Nous laissons le fauve s'avancer jusqu'au milieu, puis faisons force de rames pour l'atteindre. Il s'aperçoit alors du danger, mais il est trop tard: presque à bout portant Michel lui envoie la charge de son fusil.

Un flot de sang se mêle aux eaux jaunâtres du fleuve, et nous avertit que le coup a porté. En même temps, le courant a descendu notre embarcation jusqu'auprès du monstre, qui se trouve bientôt à moins d'un pied de moi.

--Ilhtchoût! Ilhtchoût! Prends-le! Attrape-le! Il va enfoncer, me crie Michel.

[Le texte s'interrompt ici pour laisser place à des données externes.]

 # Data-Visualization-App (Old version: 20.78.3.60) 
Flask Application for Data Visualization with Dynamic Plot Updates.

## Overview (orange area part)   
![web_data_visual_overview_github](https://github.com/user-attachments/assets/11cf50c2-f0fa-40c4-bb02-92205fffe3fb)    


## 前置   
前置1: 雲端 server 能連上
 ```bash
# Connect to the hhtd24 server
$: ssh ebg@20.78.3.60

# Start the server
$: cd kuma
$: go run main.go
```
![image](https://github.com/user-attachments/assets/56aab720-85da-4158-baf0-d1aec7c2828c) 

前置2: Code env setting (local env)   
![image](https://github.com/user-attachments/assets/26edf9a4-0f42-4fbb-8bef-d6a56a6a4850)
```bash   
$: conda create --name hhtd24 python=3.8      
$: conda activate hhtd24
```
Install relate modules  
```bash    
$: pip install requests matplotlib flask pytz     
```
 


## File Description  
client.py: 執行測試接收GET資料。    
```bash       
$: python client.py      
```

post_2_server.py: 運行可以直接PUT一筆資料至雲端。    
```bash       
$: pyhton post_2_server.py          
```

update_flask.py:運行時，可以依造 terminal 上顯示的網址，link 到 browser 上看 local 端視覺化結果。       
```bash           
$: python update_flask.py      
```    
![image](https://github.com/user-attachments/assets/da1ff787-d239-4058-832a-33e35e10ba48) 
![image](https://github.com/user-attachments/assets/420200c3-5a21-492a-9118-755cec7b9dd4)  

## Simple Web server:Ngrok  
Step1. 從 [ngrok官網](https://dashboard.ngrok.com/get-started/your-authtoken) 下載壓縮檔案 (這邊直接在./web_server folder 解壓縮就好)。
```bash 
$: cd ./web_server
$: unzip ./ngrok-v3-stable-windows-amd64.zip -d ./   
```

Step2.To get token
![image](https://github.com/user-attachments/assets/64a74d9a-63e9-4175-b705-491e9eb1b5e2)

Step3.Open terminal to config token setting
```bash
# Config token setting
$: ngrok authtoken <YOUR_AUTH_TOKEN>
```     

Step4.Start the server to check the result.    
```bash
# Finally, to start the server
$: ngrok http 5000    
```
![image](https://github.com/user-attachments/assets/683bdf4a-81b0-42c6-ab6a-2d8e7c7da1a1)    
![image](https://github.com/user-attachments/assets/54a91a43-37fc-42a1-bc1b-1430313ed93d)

Je ne m'étais jamais trouvé aussi près d'un ours de cette taille, et j'avoue que j'hésitai quelque peu à m'en saisir. Pourtant, pour ne pas le laisser couler à fond, je lui portai la main pour m'emparer de lui.

En un clin d'œil, l'animal avait la tête levée, et, au dire de mes sauvages, il ne s'en fallut que d'un doigt qu'il ne me happât la main. Il n'était que légèrement blessé au cou.

--S'il t'eût attrapé, nous étions tous perdus, me crient en chœur mes deux compagnons. Dans l'état de colère où il est, il ne t'eût pas lâché pour si peu et nous aurait fait tous chavirer.

Pendant que Michel recharge son arme, l'autre rameur cherche à assommer l'ours de son aviron. Peine perdue; le monstre le met en pièces. Puis, s'en prenant à notre canot, il enfonce ses terribles dents au travers du zinc qui en solidifie la proue. Il ne faut pas moins de quatre coups de feu pour avoir raison de sa résistance.

Une fois de plus, je constatai qu'il y a une Providence spéciale pour le missionnaire.